• [Problem details]
Only the lines from the one containing "plots of the" through the end of the listing are to be transcribed, exactly and with both ends included.

• [Input material]
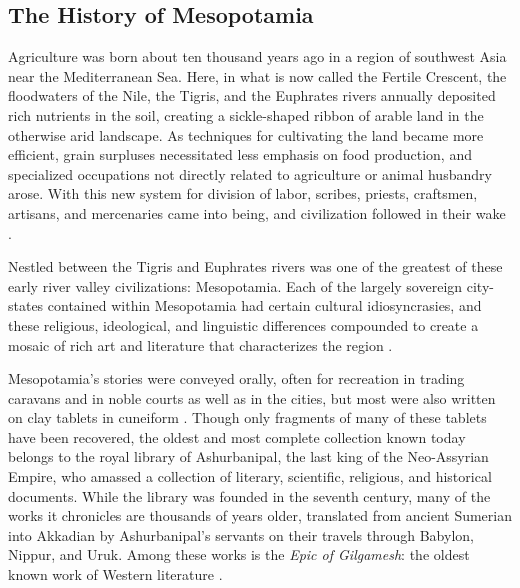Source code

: \documentclass[10pt,a4paper]{article}
\begin{document}
\subsection{The History of Mesopotamia}
%
%
Agriculture was born about ten thousand years ago in a region of southwest Asia near the Mediterranean Sea. Here, in what is now called the Fertile Crescent, the floodwaters of the Nile, the Tigris, and the Euphrates rivers annually deposited rich nutrients in the soil, creating a sickle-shaped ribbon of arable land in the otherwise arid landscape. As techniques for cultivating the land became more efficient, grain surpluses necessitated less emphasis on food production, and specialized occupations not directly related to agriculture or animal husbandry arose. With this new system for division of labor, scribes, priests, craftsmen, artisans, and mercenaries came into being, and civilization followed in their wake \cite{nelson2015}. 

Nestled between the Tigris and Euphrates rivers was one of the greatest of these early river valley civilizations: Mesopotamia. Each of the largely sovereign city-states contained within Mesopotamia had certain cultural idiosyncrasies, and these religious, ideological, and linguistic differences compounded to create a mosaic of rich art and literature that characterizes the region \cite{van1997ancient}. 

Mesopotamia’s stories were conveyed orally, often for recreation in trading caravans and in noble courts as well as in the cities, but most were also written on clay tablets in cuneiform \cite{dalley2000myths}. Though only fragments of many of these tablets have been recovered, the oldest and most complete collection known today belongs to the royal library of Ashurbanipal, the last king of the Neo-Assyrian Empire, who amassed a collection of literary, scientific, religious, and historical documents. While the library was founded in the seventh century, many of the works it chronicles are thousands of years older, translated from ancient Sumerian into Akkadian by Ashurbanipal’s servants on their travels through Babylon, Nippur, and Uruk. Among these works is the \emph{Epic of Gilgamesh}: the oldest known work of Western literature \cite{sandars1972epic}.
\end{document}
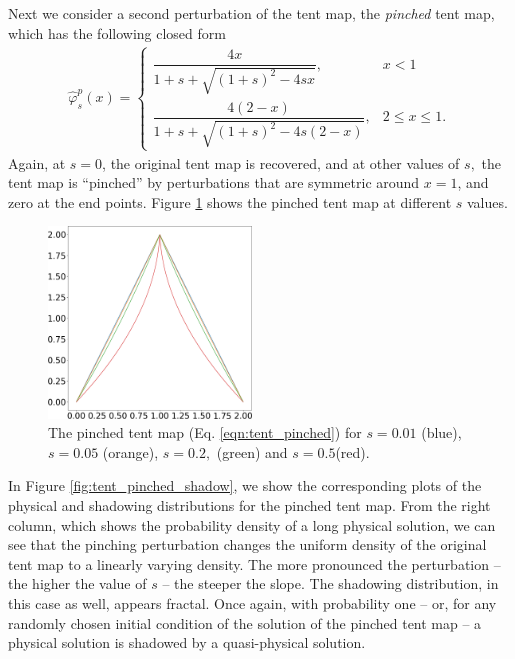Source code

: Next we consider a second perturbation of the tent map, the \emph{pinched} tent map, which has the following closed form
\begin{align}
    \hat{\varphi}^p_s(x) = \begin{cases}
        \dfrac{4x}{1 + s + \sqrt{(1+s)^2 - 4s x} }, & x < 1 \\
        \dfrac{4(2-x)}{1 + s + \sqrt{(1+s)^2 - 4s(2- x)} }, & 2 \leq x \leq 1.
    \end{cases}
    \label{eqn:tent_pinched}
\end{align}
Again, at $s=0$, the original tent map is recovered, and at other values of $s,$ the tent map is ``pinched'' by perturbations that are symmetric around $x = 1$, and zero at the end points. Figure \ref{fig:tent_pinched} shows the pinched tent map at different $s$ values.  
\begin{figure}
    \centering
    \includegraphics[width=0.48\textwidth]{pinched_tent_map.png}
    \caption{The pinched tent map (Eq. \ref{eqn:tent_pinched}) for $s = 0.01$ (blue), $s=0.05$ (orange), $s=0.2,$ (green) and $s=0.5$(red).}
    \label{fig:tent_pinched}
\end{figure}
In Figure \ref{fig:tent_pinched_shadow}, we show the corresponding plots of the 
physical and shadowing distributions for the pinched tent map. From the right 
column, which shows the probability density of a long physical solution, we 
can see that the pinching perturbation changes the uniform density of the original tent map to a linearly varying density. The more pronounced the perturbation -- the higher the value of $s$ -- the steeper the slope. The shadowing distribution, in this case as well, appears fractal. Once again, with probability one -- or, for any randomly chosen initial condition of the solution of the pinched tent map -- a physical solution is shadowed by a quasi-physical solution.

• [Output for this exercise]
In Figure \ref{fig:tent_pinched_shadow}, we show the corresponding plots of the 
physical and shadowing distributions for the pinched tent map. From the right 
column, which shows the probability density of a long physical solution, we 
can see that the pinching perturbation changes the uniform density of the original tent map to a linearly varying density. The more pronounced the perturbation -- the higher the value of $s$ -- the steeper the slope. The shadowing distribution, in this case as well, appears fractal. Once again, with probability one -- or, for any randomly chosen initial condition of the solution of the pinched tent map -- a physical solution is shadowed by a quasi-physical solution.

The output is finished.